Patient lawsuit mitigation by doctors

Defensive medicine, also called defensive medical decision making, refers to the practice of recommending a diagnostic test or medical treatment that is not necessarily the best option for the patient, but mainly serves to protect the physician against the patient as potential plaintiff. Defensive medicine is a reaction to the rising costs of malpractice insurance premiums and patients’ biases on suing for missed or delayed diagnosis or treatment but not for being overdiagnosed.

Physicians in the United States are at highest risk of being sued, and overtreatment is common. The number of lawsuits against physicians in the USA has had a substantial impact on the behavior of physicians and medical practice. Physicians order tests and avoid treating high-risk patients (when they have a choice) to reduce their exposure to lawsuits, or are forced to discontinue practicing because of overly high insurance premiums. This behavior has become known as defensive medicine, "a deviation from sound medical practice that is indicated primarily by a threat of liability".

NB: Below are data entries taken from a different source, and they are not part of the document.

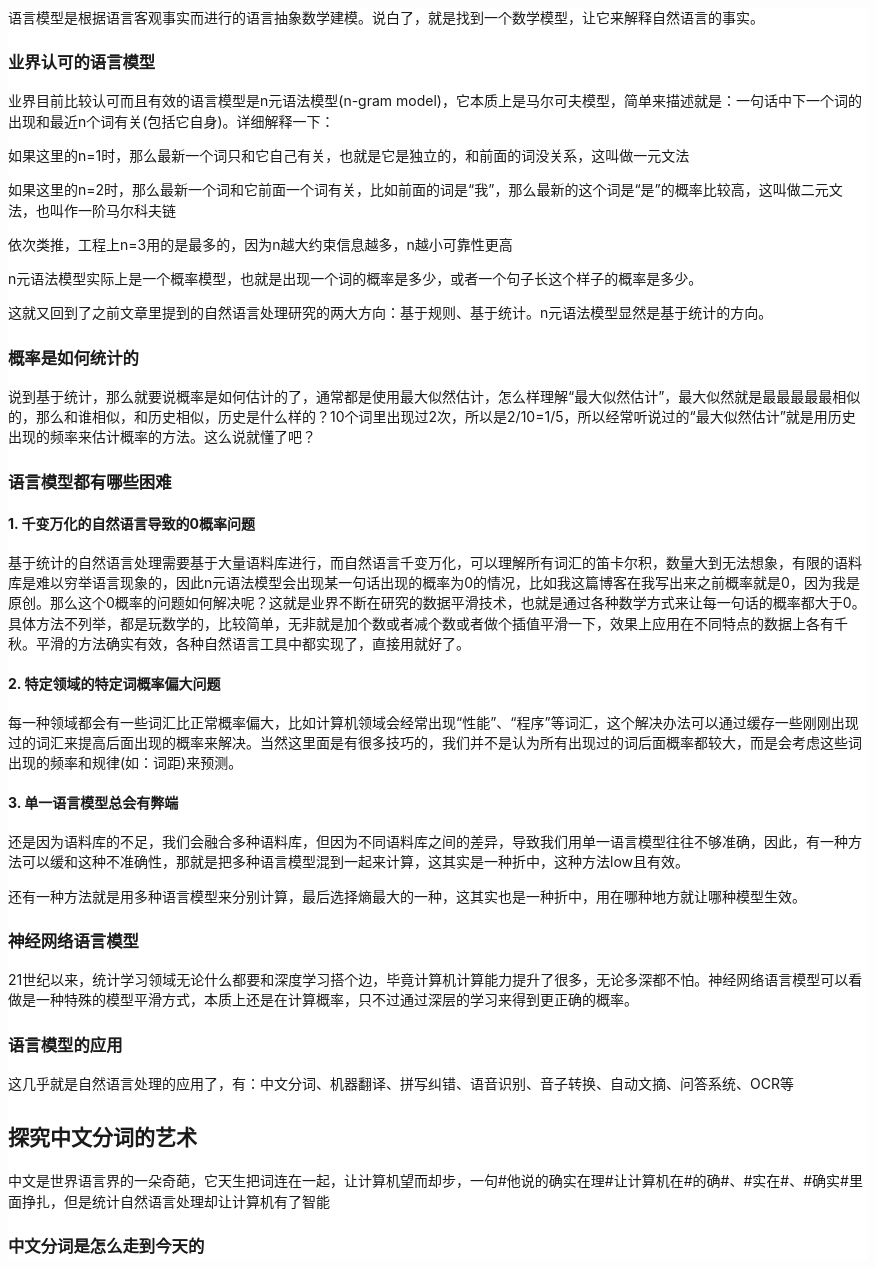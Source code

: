 语言模型是根据语言客观事实而进行的语言抽象数学建模。说白了，就是找到一个数学模型，让它来解释自然语言的事实。

### 业界认可的语言模型

业界目前比较认可而且有效的语言模型是n元语法模型(n-gram model)，它本质上是马尔可夫模型，简单来描述就是：一句话中下一个词的出现和最近n个词有关(包括它自身)。详细解释一下：

如果这里的n=1时，那么最新一个词只和它自己有关，也就是它是独立的，和前面的词没关系，这叫做一元文法

如果这里的n=2时，那么最新一个词和它前面一个词有关，比如前面的词是“我”，那么最新的这个词是“是”的概率比较高，这叫做二元文法，也叫作一阶马尔科夫链

依次类推，工程上n=3用的是最多的，因为n越大约束信息越多，n越小可靠性更高

n元语法模型实际上是一个概率模型，也就是出现一个词的概率是多少，或者一个句子长这个样子的概率是多少。

这就又回到了之前文章里提到的自然语言处理研究的两大方向：基于规则、基于统计。n元语法模型显然是基于统计的方向。

### 概率是如何统计的

说到基于统计，那么就要说概率是如何估计的了，通常都是使用最大似然估计，怎么样理解“最大似然估计”，最大似然就是最最最最最相似的，那么和谁相似，和历史相似，历史是什么样的？10个词里出现过2次，所以是2/10=1/5，所以经常听说过的“最大似然估计”就是用历史出现的频率来估计概率的方法。这么说就懂了吧？

### 语言模型都有哪些困难

#### 1. 千变万化的自然语言导致的0概率问题

基于统计的自然语言处理需要基于大量语料库进行，而自然语言千变万化，可以理解所有词汇的笛卡尔积，数量大到无法想象，有限的语料库是难以穷举语言现象的，因此n元语法模型会出现某一句话出现的概率为0的情况，比如我这篇博客在我写出来之前概率就是0，因为我是原创。那么这个0概率的问题如何解决呢？这就是业界不断在研究的数据平滑技术，也就是通过各种数学方式来让每一句话的概率都大于0。具体方法不列举，都是玩数学的，比较简单，无非就是加个数或者减个数或者做个插值平滑一下，效果上应用在不同特点的数据上各有千秋。平滑的方法确实有效，各种自然语言工具中都实现了，直接用就好了。

#### 2. 特定领域的特定词概率偏大问题

每一种领域都会有一些词汇比正常概率偏大，比如计算机领域会经常出现“性能”、“程序”等词汇，这个解决办法可以通过缓存一些刚刚出现过的词汇来提高后面出现的概率来解决。当然这里面是有很多技巧的，我们并不是认为所有出现过的词后面概率都较大，而是会考虑这些词出现的频率和规律(如：词距)来预测。

#### 3. 单一语言模型总会有弊端

还是因为语料库的不足，我们会融合多种语料库，但因为不同语料库之间的差异，导致我们用单一语言模型往往不够准确，因此，有一种方法可以缓和这种不准确性，那就是把多种语言模型混到一起来计算，这其实是一种折中，这种方法low且有效。

还有一种方法就是用多种语言模型来分别计算，最后选择熵最大的一种，这其实也是一种折中，用在哪种地方就让哪种模型生效。

### 神经网络语言模型

21世纪以来，统计学习领域无论什么都要和深度学习搭个边，毕竟计算机计算能力提升了很多，无论多深都不怕。神经网络语言模型可以看做是一种特殊的模型平滑方式，本质上还是在计算概率，只不过通过深层的学习来得到更正确的概率。

### 语言模型的应用

这几乎就是自然语言处理的应用了，有：中文分词、机器翻译、拼写纠错、语音识别、音子转换、自动文摘、问答系统、OCR等

## 探究中文分词的艺术

中文是世界语言界的一朵奇葩，它天生把词连在一起，让计算机望而却步，一句#他说的确实在理#让计算机在#的确#、#实在#、#确实#里面挣扎，但是统计自然语言处理却让计算机有了智能 

### 中文分词是怎么走到今天的
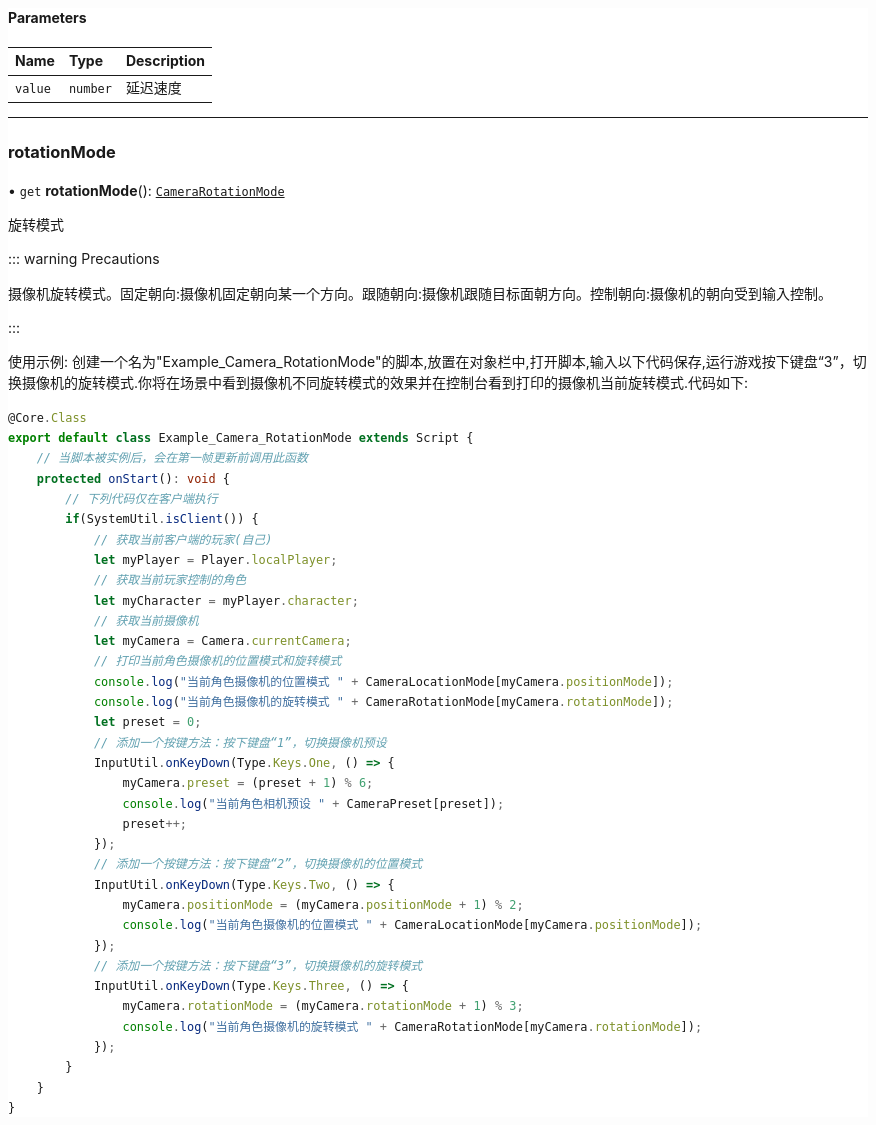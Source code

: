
 ```ts
```

#### Parameters

| Name | Type | Description |
| :------ | :------ | :------ |
| `value` | `number` | 延迟速度 |


___

### rotationMode <Score text="rotationMode" /> 

• `get` **rotationMode**(): [`CameraRotationMode`](../enums/mw.CameraRotationMode.md) <Badge type="tip" text="client" />

旋转模式


::: warning Precautions

摄像机旋转模式。固定朝向:摄像机固定朝向某一个方向。跟随朝向:摄像机跟随目标面朝方向。控制朝向:摄像机的朝向受到输入控制。

:::

使用示例: 创建一个名为"Example_Camera_RotationMode"的脚本,放置在对象栏中,打开脚本,输入以下代码保存,运行游戏按下键盘“3”，切换摄像机的旋转模式.你将在场景中看到摄像机不同旋转模式的效果并在控制台看到打印的摄像机当前旋转模式.代码如下:
```ts
@Core.Class
export default class Example_Camera_RotationMode extends Script {
    // 当脚本被实例后，会在第一帧更新前调用此函数
    protected onStart(): void {
        // 下列代码仅在客户端执行
        if(SystemUtil.isClient()) {
            // 获取当前客户端的玩家(自己)
            let myPlayer = Player.localPlayer;
            // 获取当前玩家控制的角色
            let myCharacter = myPlayer.character;
            // 获取当前摄像机
            let myCamera = Camera.currentCamera;
            // 打印当前角色摄像机的位置模式和旋转模式
            console.log("当前角色摄像机的位置模式 " + CameraLocationMode[myCamera.positionMode]);
            console.log("当前角色摄像机的旋转模式 " + CameraRotationMode[myCamera.rotationMode]);
            let preset = 0;
            // 添加一个按键方法：按下键盘“1”，切换摄像机预设
            InputUtil.onKeyDown(Type.Keys.One, () => {
                myCamera.preset = (preset + 1) % 6;
                console.log("当前角色相机预设 " + CameraPreset[preset]);
                preset++;
            });
            // 添加一个按键方法：按下键盘“2”，切换摄像机的位置模式
            InputUtil.onKeyDown(Type.Keys.Two, () => {
                myCamera.positionMode = (myCamera.positionMode + 1) % 2;
                console.log("当前角色摄像机的位置模式 " + CameraLocationMode[myCamera.positionMode]);
            });
            // 添加一个按键方法：按下键盘“3”，切换摄像机的旋转模式
            InputUtil.onKeyDown(Type.Keys.Three, () => {
                myCamera.rotationMode = (myCamera.rotationMode + 1) % 3;
                console.log("当前角色摄像机的旋转模式 " + CameraRotationMode[myCamera.rotationMode]);
            });
        }
    }
}
```

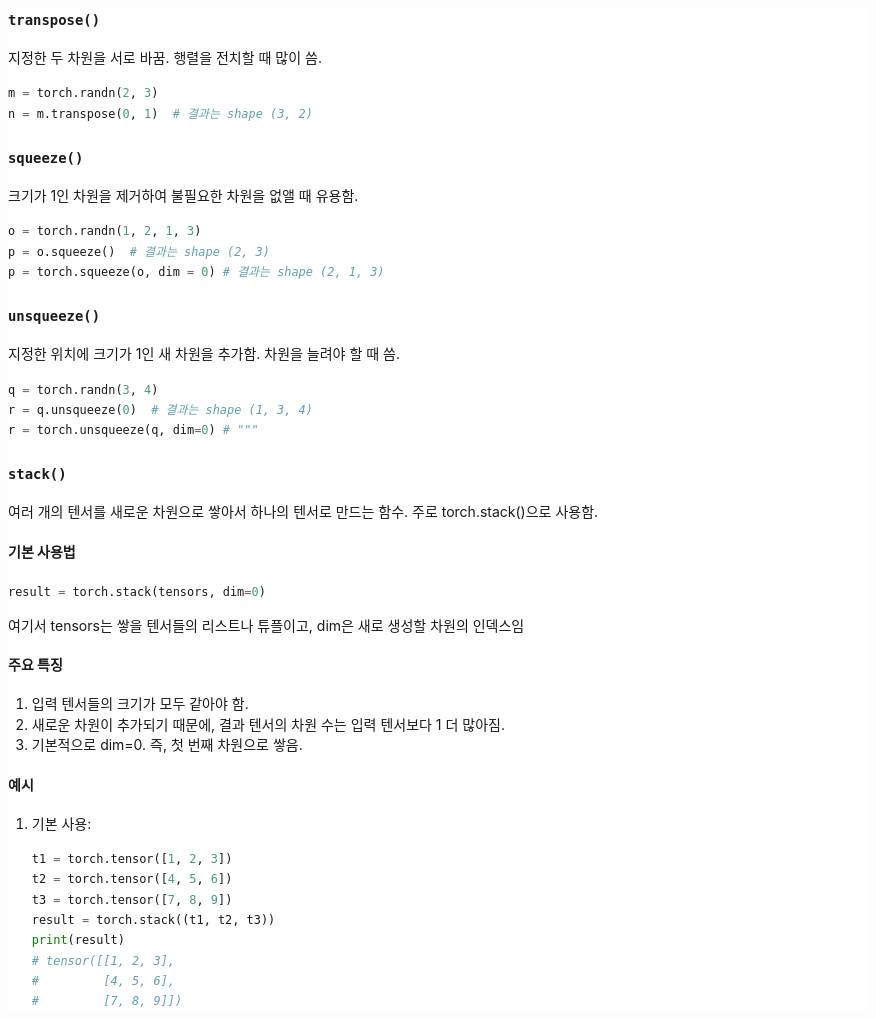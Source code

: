 ### `transpose()`
지정한 두 차원을 서로 바꿈. 행렬을 전치할 때 많이 씀.
```python
m = torch.randn(2, 3)
n = m.transpose(0, 1)  # 결과는 shape (3, 2)
```

### `squeeze()`
크기가 1인 차원을 제거하여 불필요한 차원을 없앨 때 유용함.
```python
o = torch.randn(1, 2, 1, 3)
p = o.squeeze()  # 결과는 shape (2, 3)
p = torch.squeeze(o, dim = 0) # 결과는 shape (2, 1, 3)
```

### `unsqueeze()`
지정한 위치에 크기가 1인 새 차원을 추가함. 차원을 늘려야 할 때 씀.
```python
q = torch.randn(3, 4)
r = q.unsqueeze(0)  # 결과는 shape (1, 3, 4)
r = torch.unsqueeze(q, dim=0) # """
```

### `stack()`

여러 개의 텐서를 새로운 차원으로 쌓아서 하나의 텐서로 만드는 함수. 주로 torch.stack()으로 사용함.

#### 기본 사용법
```python
result = torch.stack(tensors, dim=0)
```

여기서 tensors는 쌓을 텐서들의 리스트나 튜플이고, dim은 새로 생성할 차원의 인덱스임

#### 주요 특징

1. 입력 텐서들의 크기가 모두 같아야 함.
2. 새로운 차원이 추가되기 때문에, 결과 텐서의 차원 수는 입력 텐서보다 1 더 많아짐.
3. 기본적으로 dim=0. 즉, 첫 번째 차원으로 쌓음.

#### 예시

1. 기본 사용:
   ```python
   t1 = torch.tensor([1, 2, 3])
   t2 = torch.tensor([4, 5, 6])
   t3 = torch.tensor([7, 8, 9])
   result = torch.stack((t1, t2, t3))
   print(result)
   # tensor([[1, 2, 3],
   #         [4, 5, 6],
   #         [7, 8, 9]])
   ```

In India, a rise of physical attacks on practitioners and lack of support from public and government systems are the prime reasons for defensive medicine.

== Forms ==
Defensive medicine takes two main forms: assurance behavior and avoidance behavior. Assurance behavior involves the charging of additional, unnecessary services to a) reduce adverse outcomes, b) deter patients from filing medical malpractice claims, or c) preempt any future legal action by documenting that the practitioner is practicing according to the standard of care. Avoidance behavior occurs when providers refuse to participate in high risk procedures or circumstances.

== Examples ==
In 2004, the case of Dr. Daniel Merenstein triggered an intensive debate in scientific journals and media on defensive medicine (e.g.,) Following the guidelines of several well-respected national organizations, Merenstein had explained the pros and cons of prostate-specific antigen (PSA) testing to a patient, rather than simply ordering the test. He then documented the shared decision not to order the test. Later, the patient was diagnosed with incurable advanced prostate cancer, and Merenstein and his residency were sued for not ordering the test. Although Merenstein was acquitted, his residency was found liable for $1 million.
Ever since this ordeal, he regards his patients as potential plaintiffs: "I order more tests now, am more nervous around patients: I am no longer the doctor I should be".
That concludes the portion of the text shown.